Copy, from the entries below, each line in which the string "مجموعة" appears.

> _DATA FOR THIS TASK_
-- -- --
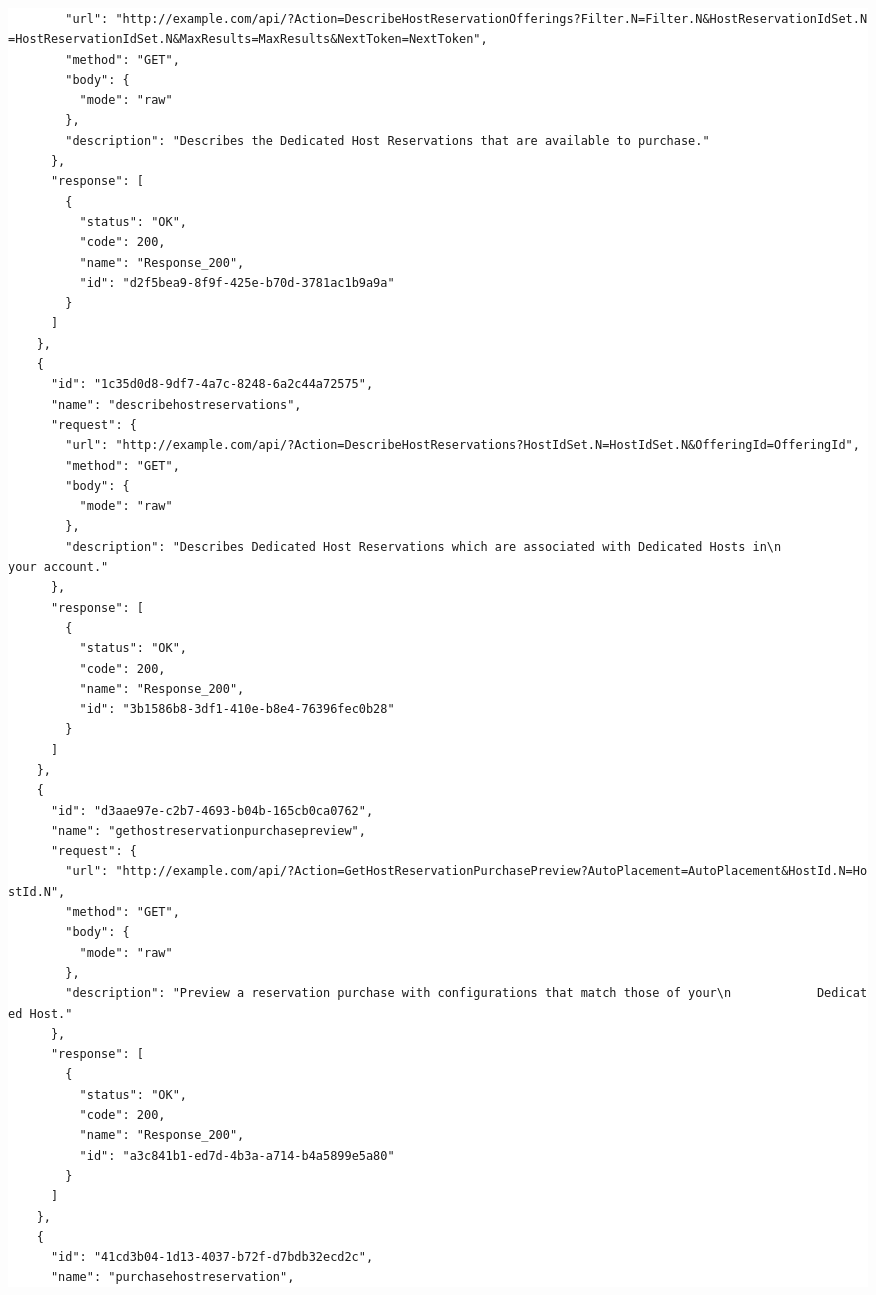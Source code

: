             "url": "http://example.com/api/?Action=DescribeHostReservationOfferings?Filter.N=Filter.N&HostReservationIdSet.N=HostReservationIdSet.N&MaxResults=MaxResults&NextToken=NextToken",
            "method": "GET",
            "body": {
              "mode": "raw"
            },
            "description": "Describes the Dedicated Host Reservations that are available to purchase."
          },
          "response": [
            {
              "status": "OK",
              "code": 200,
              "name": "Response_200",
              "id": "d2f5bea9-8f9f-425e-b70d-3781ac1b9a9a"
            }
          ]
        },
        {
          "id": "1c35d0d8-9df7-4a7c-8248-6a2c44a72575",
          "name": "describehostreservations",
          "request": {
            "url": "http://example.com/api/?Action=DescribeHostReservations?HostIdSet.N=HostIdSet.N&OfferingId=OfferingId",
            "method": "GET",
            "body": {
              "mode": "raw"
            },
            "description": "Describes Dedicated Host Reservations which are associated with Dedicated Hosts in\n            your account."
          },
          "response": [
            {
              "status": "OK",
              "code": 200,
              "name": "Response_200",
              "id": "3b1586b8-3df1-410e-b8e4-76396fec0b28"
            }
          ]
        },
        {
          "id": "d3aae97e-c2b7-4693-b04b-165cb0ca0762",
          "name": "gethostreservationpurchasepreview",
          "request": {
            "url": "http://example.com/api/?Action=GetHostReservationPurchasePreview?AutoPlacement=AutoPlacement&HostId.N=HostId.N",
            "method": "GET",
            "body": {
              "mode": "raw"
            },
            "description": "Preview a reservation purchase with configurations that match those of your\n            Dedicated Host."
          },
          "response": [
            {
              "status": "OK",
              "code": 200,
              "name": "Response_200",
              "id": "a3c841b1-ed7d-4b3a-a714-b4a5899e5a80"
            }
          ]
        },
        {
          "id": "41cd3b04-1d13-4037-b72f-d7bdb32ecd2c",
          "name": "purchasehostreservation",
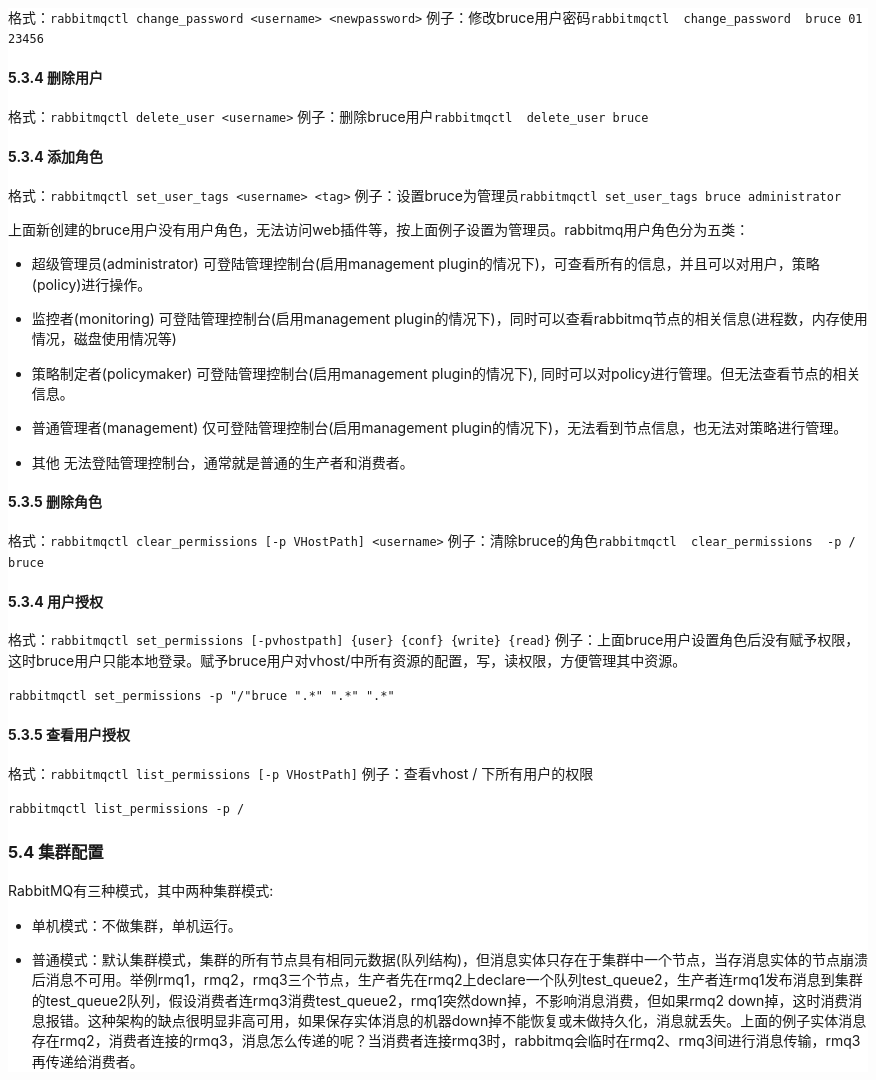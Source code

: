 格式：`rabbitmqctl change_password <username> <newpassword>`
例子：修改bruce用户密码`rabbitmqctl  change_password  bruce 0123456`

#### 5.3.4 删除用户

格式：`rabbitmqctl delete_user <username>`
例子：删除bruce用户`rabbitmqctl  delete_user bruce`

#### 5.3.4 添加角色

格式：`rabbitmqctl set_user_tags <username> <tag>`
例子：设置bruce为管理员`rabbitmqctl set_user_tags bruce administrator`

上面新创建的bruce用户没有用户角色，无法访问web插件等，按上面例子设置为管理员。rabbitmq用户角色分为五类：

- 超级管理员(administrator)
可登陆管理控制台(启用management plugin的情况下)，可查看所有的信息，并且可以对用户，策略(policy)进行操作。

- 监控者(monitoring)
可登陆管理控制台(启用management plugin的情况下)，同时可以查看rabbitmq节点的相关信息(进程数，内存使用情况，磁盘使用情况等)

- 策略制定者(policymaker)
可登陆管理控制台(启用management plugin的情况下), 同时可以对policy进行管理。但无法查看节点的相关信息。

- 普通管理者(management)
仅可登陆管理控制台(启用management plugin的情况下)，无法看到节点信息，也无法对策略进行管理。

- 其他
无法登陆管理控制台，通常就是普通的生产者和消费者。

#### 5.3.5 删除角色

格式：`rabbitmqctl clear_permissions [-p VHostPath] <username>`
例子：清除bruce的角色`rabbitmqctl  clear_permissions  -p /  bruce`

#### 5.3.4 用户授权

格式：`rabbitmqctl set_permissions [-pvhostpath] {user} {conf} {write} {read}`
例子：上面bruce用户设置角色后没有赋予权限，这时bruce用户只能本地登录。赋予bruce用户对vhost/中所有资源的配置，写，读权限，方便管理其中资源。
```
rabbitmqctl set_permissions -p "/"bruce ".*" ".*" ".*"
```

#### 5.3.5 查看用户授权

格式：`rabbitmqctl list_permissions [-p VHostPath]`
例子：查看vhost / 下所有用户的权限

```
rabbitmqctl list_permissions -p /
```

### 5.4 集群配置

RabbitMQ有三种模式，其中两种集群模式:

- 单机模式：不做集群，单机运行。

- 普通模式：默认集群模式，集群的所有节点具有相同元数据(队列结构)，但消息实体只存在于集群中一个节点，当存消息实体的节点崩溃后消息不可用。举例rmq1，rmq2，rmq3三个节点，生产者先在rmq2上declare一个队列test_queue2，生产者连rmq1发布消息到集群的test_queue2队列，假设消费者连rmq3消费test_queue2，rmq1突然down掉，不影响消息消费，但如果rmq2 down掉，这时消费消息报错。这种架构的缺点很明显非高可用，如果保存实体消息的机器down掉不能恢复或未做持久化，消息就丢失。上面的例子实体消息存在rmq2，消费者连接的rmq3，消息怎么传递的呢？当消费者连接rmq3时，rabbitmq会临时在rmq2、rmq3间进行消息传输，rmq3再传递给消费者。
-- -- --
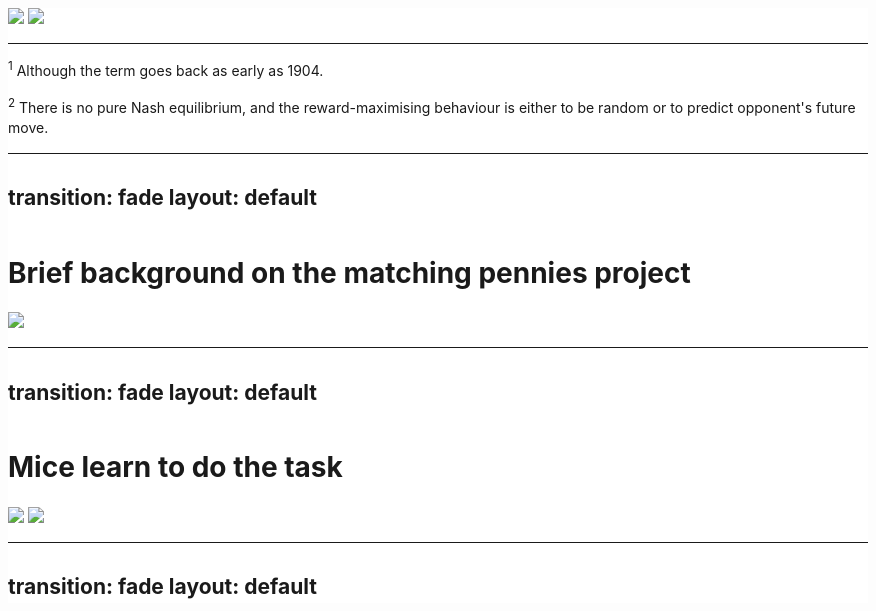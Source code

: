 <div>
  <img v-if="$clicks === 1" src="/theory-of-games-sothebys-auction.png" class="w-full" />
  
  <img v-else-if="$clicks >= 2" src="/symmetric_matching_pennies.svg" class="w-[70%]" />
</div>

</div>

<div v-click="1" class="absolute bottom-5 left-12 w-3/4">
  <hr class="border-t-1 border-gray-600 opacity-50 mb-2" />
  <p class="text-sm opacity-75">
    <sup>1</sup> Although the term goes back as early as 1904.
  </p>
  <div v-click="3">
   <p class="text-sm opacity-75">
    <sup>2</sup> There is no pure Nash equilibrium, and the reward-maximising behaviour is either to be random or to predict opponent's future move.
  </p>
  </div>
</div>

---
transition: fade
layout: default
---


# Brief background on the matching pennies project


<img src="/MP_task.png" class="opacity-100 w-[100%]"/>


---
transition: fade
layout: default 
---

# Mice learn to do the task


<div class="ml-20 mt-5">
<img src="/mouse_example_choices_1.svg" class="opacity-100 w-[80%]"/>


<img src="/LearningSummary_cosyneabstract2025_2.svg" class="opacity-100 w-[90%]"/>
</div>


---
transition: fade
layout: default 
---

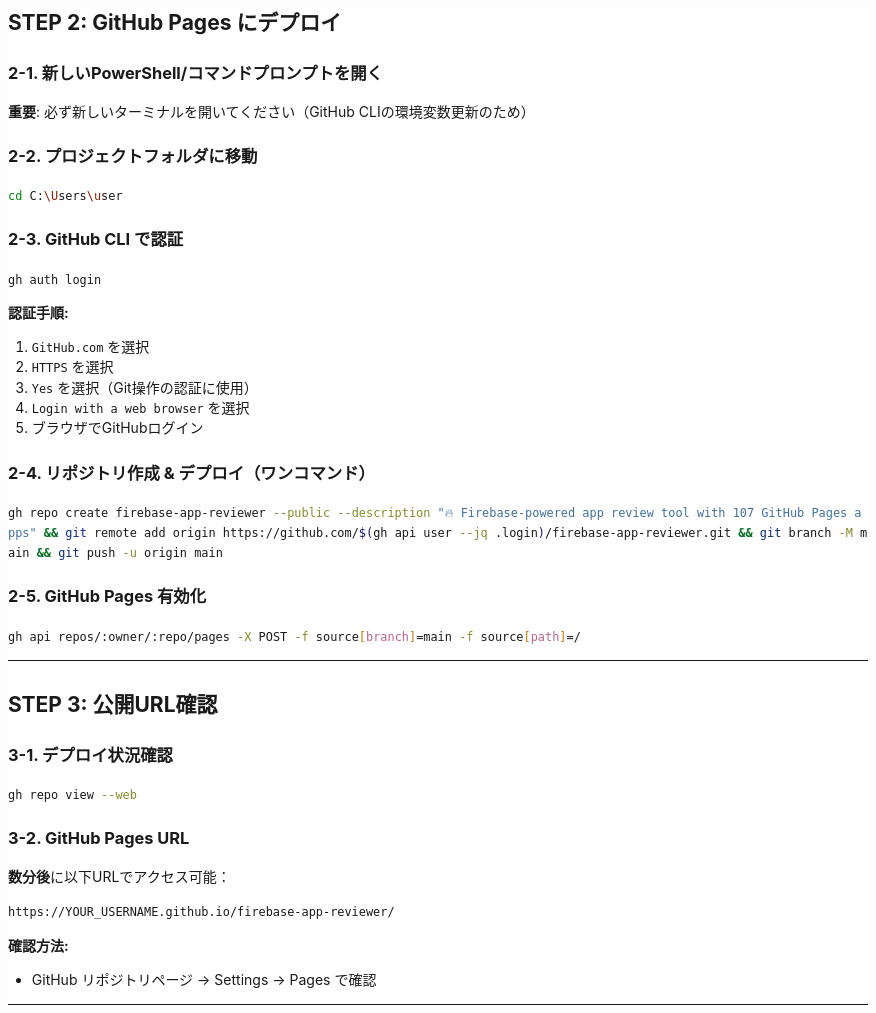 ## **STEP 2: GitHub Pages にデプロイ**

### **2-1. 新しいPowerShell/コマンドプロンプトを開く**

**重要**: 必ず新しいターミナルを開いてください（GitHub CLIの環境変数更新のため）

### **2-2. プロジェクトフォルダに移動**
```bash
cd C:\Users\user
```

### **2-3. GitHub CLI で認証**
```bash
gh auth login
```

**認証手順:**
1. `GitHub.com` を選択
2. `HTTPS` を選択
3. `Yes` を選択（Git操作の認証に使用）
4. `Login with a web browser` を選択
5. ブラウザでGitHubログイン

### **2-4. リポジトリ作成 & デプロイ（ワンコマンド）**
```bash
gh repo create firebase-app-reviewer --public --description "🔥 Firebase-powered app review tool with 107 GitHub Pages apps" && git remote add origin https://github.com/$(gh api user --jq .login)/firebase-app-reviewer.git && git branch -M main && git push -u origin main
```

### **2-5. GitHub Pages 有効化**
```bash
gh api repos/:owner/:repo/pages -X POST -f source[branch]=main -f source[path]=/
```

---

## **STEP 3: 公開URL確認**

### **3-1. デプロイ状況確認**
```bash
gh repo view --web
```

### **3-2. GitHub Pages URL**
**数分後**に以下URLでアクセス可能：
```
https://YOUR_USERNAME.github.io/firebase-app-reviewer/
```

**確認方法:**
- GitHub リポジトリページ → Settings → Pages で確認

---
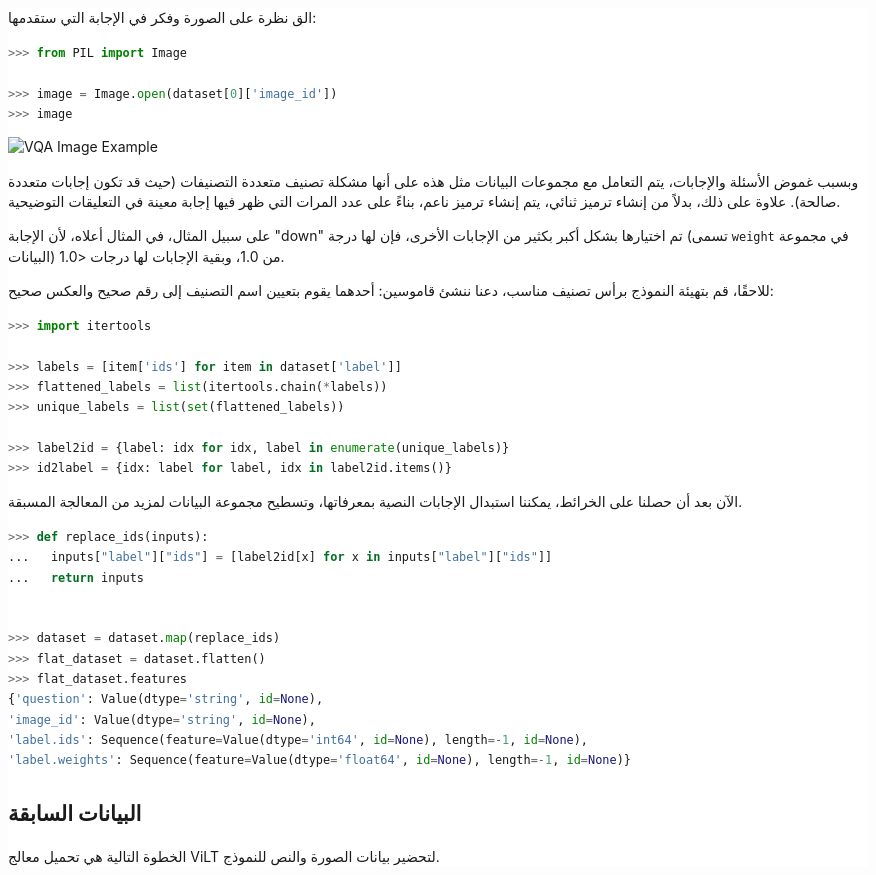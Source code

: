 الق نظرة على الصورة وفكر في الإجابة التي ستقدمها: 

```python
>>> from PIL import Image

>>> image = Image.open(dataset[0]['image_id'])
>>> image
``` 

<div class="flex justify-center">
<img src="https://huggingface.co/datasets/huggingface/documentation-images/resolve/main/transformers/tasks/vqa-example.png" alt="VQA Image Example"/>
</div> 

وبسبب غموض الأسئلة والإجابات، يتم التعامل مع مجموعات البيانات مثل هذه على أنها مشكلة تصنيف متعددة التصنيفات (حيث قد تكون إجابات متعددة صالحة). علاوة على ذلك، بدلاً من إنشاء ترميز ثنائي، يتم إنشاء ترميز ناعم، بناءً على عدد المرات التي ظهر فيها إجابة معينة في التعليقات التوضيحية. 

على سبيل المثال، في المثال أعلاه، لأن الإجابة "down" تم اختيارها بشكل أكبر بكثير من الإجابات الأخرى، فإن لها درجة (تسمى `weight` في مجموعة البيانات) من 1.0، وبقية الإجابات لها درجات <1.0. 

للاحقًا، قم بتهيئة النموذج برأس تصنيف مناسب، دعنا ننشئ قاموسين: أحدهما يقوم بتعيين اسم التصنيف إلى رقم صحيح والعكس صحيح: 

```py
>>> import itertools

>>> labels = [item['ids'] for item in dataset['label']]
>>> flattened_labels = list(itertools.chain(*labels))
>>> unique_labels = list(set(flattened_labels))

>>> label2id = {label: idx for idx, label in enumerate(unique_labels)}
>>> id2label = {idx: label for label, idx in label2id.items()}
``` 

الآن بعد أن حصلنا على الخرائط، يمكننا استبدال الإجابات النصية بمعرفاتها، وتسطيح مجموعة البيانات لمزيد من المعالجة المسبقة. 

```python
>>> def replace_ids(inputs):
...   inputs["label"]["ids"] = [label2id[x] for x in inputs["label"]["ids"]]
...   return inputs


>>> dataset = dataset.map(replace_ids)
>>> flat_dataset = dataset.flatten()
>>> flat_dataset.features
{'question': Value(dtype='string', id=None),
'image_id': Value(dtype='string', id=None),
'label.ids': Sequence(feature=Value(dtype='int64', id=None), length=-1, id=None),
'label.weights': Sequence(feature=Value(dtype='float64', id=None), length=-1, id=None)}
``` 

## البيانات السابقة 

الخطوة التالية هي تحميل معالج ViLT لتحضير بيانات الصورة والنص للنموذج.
-- -- --
> _ANSWER SECTION_
على سبيل المثال، في المثال أعلاه، لأن الإجابة "down" تم اختيارها بشكل أكبر بكثير من الإجابات الأخرى، فإن لها درجة (تسمى `weight` في مجموعة البيانات) من 1.0، وبقية الإجابات لها درجات <1.0. 
الآن بعد أن حصلنا على الخرائط، يمكننا استبدال الإجابات النصية بمعرفاتها، وتسطيح مجموعة البيانات لمزيد من المعالجة المسبقة. 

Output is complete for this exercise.